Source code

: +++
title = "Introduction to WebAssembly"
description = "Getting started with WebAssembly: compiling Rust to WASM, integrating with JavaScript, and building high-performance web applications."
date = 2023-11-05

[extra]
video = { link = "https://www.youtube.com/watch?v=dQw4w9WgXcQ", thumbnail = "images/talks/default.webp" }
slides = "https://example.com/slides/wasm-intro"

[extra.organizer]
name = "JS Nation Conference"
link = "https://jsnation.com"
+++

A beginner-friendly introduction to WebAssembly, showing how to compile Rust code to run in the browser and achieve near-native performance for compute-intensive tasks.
──────────
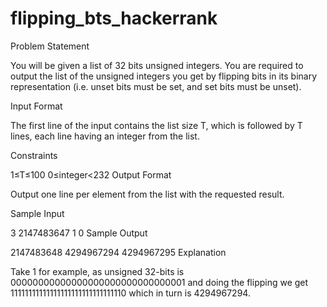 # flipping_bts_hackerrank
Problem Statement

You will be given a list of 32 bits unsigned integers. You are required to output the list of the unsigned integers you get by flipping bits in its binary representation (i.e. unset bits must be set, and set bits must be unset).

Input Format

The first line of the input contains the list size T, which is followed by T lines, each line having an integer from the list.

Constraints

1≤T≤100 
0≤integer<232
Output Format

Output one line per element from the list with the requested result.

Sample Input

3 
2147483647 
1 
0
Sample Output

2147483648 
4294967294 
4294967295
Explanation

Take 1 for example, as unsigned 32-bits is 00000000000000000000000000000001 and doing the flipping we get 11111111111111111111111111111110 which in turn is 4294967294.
──────────
WHAT YOU SHOULD DO: Each line of the material that has the word "which" belongs in the answer.

YOUR SOLUTION:
The first line of the input contains the list size T, which is followed by T lines, each line having an integer from the list.
Take 1 for example, as unsigned 32-bits is 00000000000000000000000000000001 and doing the flipping we get 11111111111111111111111111111110 which in turn is 4294967294.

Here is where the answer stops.